9 Ağustos 2016 Salı

The Time of the Doves (Güvercinler Gittiğinde)


Geçen sene bu sıralar okuduğum ama hem Türkçe tercümesi olmadığından hem de Türkiye'de satılmadığından yazmadığım kitaplar oldu. Oysa kitapları da sevmiştim. Aylar geçip de kitapların bende tortu bıraktığını fark edince yazmaya giriştim. The Time of the Doves'un artık Türkçeye çevrilmiş olduğunu da görünce bir an önce bu yazıyı yayınlamam şart oldu.

The Time of the Doves, The Pegean Girl ve In Diamond Square isimleriyle de Katalancadan İngilizceye çevrilmiş, sürgün Katalan yazar Merce Rodoreda'nın romanı. Asıl adı La plaça del Diamant. Yazarın en iyi eser, Katalan edebiyatının en önemli örneklerinden biri sayılıyormuş. İspanya İç Savaşı öncesi ve sonrasını kapsayan dönemde Barselona'da geçiyor. Kahramanımız Natalia içine kapanık, naif, kendi halinde bir kız. Roman bu genç kızın Quimet adında kıymeti kendinden menkul, egosu yüksek, zora da gelemeyen, bence esasen sevmeyi de bilmeyen bir adamla tanışmasıyla başlıyor. Sonra başka heyecanlar, annelik, fakirlik, savaş, güvercinler, çaresizlik, mücadele... Romanın sonunda kendi küçük dünyasına yaşayan özgüvensiz kızdan hayata karşı kendi duruşunu oluşturmuş, çevresini algılayan olgun bir kadına dönüşüyor Natalia.

Bilinçakış tekniğinin kullanıldığı romanlar hep gözümü korkutmuştur. The Time of the Doves çekincelerimi boşa çıkardı. Edebiyatından çok hoşlandım. Garip şekilde sürükleyiciydi, okumak rahattı.

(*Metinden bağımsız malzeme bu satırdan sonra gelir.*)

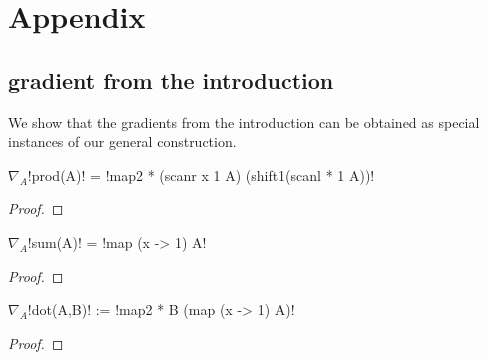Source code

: \section{Appendix}

\subsection{gradient from the introduction}

We show that the gradients from the introduction 
can be obtained as special instances of our general construction. 

\begin{lemma}
    $\nabla_A$!prod(A)! = !map2 * (scanr x 1 A) (shift1(scanl * 1 A))!
\end{lemma}

\begin{proof}
    
\end{proof}

\begin{lemma}
    $\nabla_A$!sum(A)! = !map (x -> 1) A!
\end{lemma}

\begin{proof}
    
\end{proof}

\begin{lemma}
    $\nabla_A$!dot(A,B)! := !map2 * B (map (x -> 1) A)! 
\end{lemma}

\begin{proof}
    
\end{proof}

Kitabı okuma nedenlerimden biri de Barselona hakkında bir şeyler öğrenmek, bir duygu yakalamaktı.  Kendi dünyasında yaşayan Natalia'dan Barselona, dönem, yaşantı veya hakim düşünceler hakkında pek bir şey öğrenmek mümkün olmadı. Yine de Katalan hayatı ve kültürü hakkında detaylar vardı.

Bu romanı okumaya karar verdiğimde Türkçeye çevrilmemiş olduğunu görmüştüm, okuduktan sonra da neden çevrilmemiş ki diye hayıflanmıştım. Bundan 1 yıl sonra Alef Kitap'ın romanı Güvercinler Gittiğinde adıyla çevirdiğini fark ettim. Çevirisi nasıl olmuştur bilmiyorum ama kitabın kendisi gayet okunası bilin isterim.